It had taken all of her reasoning, pleading, threatening, and finally begging to convince John not to follow the liquid metal thing in the form of Catherine Weaver on a reckless chase in pursuit of Cameron's chip. Weaver seemed disappointed with his choice, but left through the time displacement field alone. Only in retrospect would she realize that it was the last thing she would ever be able to make John do. This was not out of resentment, though she was certain that John resented her for this and a hundred other things, but a more fundamental shift in their relationship; convincing John to abandon Cameron had required Sarah to cash in every bit of credit she had with her son. He was still her son and still loved her, but she would never be able to compel his obedience again.

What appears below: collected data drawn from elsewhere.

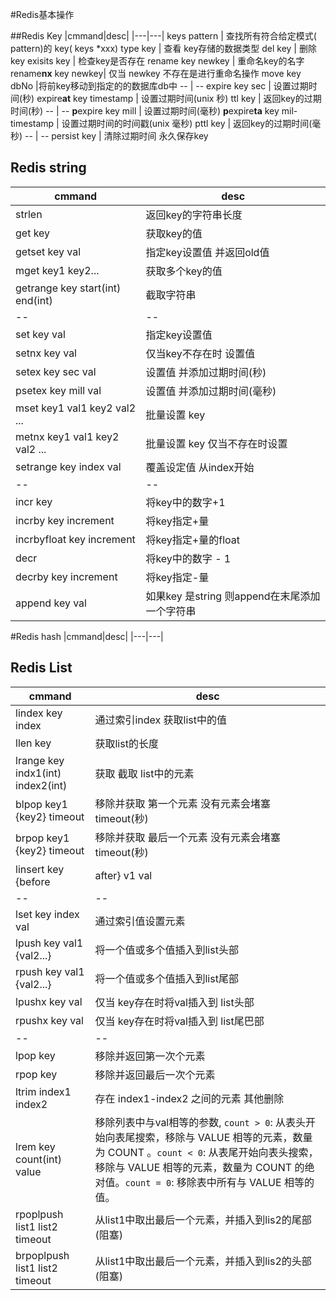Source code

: #Redis基本操作

##Redis Key
|cmmand|desc|
|---|---|
keys pattern | 查找所有符合给定模式( pattern)的 key( keys *xxx)
type key | 查看 key存储的数据类型
del key | 删除key
exisits key | 检查key是否存在
rename key newkey | 重命名key的名字
rename<b>nx</b> key newkey| 仅当 newkey 不存在是进行重命名操作
move key dbNo |将前key移动到指定的的数据库db中
-- | --
expire key sec | 设置过期时间(秒)
expire<b>at</b> key timestamp | 设置过期时间(unix 秒)
ttl key | 返回key的过期时间(秒)
-- | --
<b>p</b>expire key  mill | 设置过期时间(毫秒)
<b>p</b>expire<b>ta</b> key  mil-timestamp | 设置过期时间的时间戳(unix 毫秒)
pttl key | 返回key的过期时间(毫秒)
-- | -- 
persist key  | 清除过期时间 永久保存key

## Redis string
|cmmand|desc|
|---|---|
strlen | 返回key的字符串长度
get key | 获取key的值
getset key val | 指定key设置值 并返回old值
mget key1 key2...  | 获取多个key的值
getrange key start(int) end(int)  |截取字符串
-- |  --
set key val | 指定key设置值
setnx key val | 仅当key不存在时 设置值
setex key sec  val |  设置值 并添加过期时间(秒)
psetex key mill  val |  设置值 并添加过期时间(毫秒)
mset key1 val1 key2 val2 ... | 批量设置 key
metnx key1 val1 key2 val2 ... | 批量设置 key 仅当不存在时设置
setrange key index val | 覆盖设定值 从index开始
-- | -- 
incr key | 将key中的数字+1
incrby key increment | 将key指定+量
incrbyfloat key increment |将key指定+量的float
decr | 将key中的数字 - 1
decrby key increment | 将key指定-量
append key val | 如果key 是string 则append在末尾添加一个字符串

#Redis hash
|cmmand|desc|
|---|---|



## Redis List
|cmmand|desc|
|---|---|
lindex key index | 通过索引index 获取list中的值
llen key | 获取list的长度
lrange key  indx1(int) index2(int) | 获取 截取 list中的元素
blpop key1 {key2} timeout | 移除并获取 第一个元素 没有元素会堵塞 timeout(秒)
brpop key1 {key2} timeout |移除并获取 最后一个元素 没有元素会堵塞 timeout(秒)
linsert key {before | after} v1 val | 在v1 之前或者之后插入元素
--|--
lset key index val | 通过索引值设置元素
lpush key val1 {val2...} |将一个值或多个值插入到list头部
rpush key val1 {val2...} |将一个值或多个值插入到list尾部
lpushx key val |  仅当 key存在时将val插入到 list头部
rpushx key val |  仅当 key存在时将val插入到 list尾巴部
--|--
lpop key | 移除并返回第一次个元素
rpop key | 移除并返回最后一次个元素
ltrim index1 index2  | 存在 index1-index2 之间的元素 其他删除
lrem key count(int) value | 移除列表中与val相等的参数, `count > 0`: 从表头开始向表尾搜索，移除与 VALUE 相等的元素，数量为 COUNT 。`count < 0`: 从表尾开始向表头搜索，移除与 VALUE 相等的元素，数量为 COUNT 的绝对值。`count = 0`: 移除表中所有与 VALUE 相等的值。
rpoplpush list1 list2 timeout  | 从list1中取出最后一个元素，并插入到lis2的尾部(阻塞)
brpoplpush list1 list2 timeout  | 从list1中取出最后一个元素，并插入到lis2的头部(阻塞)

John spent hour after hour repairing Cameron's body, rarely stopping to eat or sleep. Sarah assumed that he hoped she would somehow find her way back, but she doubted her son would ever see the machine again as she was. However, she was not able to tell John that, and knew he was not ready to hear it, so Ellison counseled her to let John work through the loss in his own way. She was not willing to name what John felt for his former protector, but for her part, alternated between hating Cameron for whatever foolish idea had motivated her to leave John, and being willing to sacrifice anything to be able to give her chip back to John, so he could have his...friend back, and she could have her son back.
Sometimes he would try and explain what he was working on, but Sarah's technical mind ended at guns and car engines, and Terminators were far more complicated than that. She nearly shrieked in horror when she entered the room of their new safehouse he'd appropriated as a workshop, and saw pieces of Cameron- arms, legs, torso, her head, and unidentifiable mechanical bits laid out around the room. For a moment she thought John had smashed it to pieces in a fit of anguish, but realized almost immediately that the pieces were neatly separated and organized. Finding her voice, she asked him what he was doing.
He waved at the pieces dismissively, without even looking up from the piece he was working on, "I needed to examine some of the internals, and they're easier to get at this way."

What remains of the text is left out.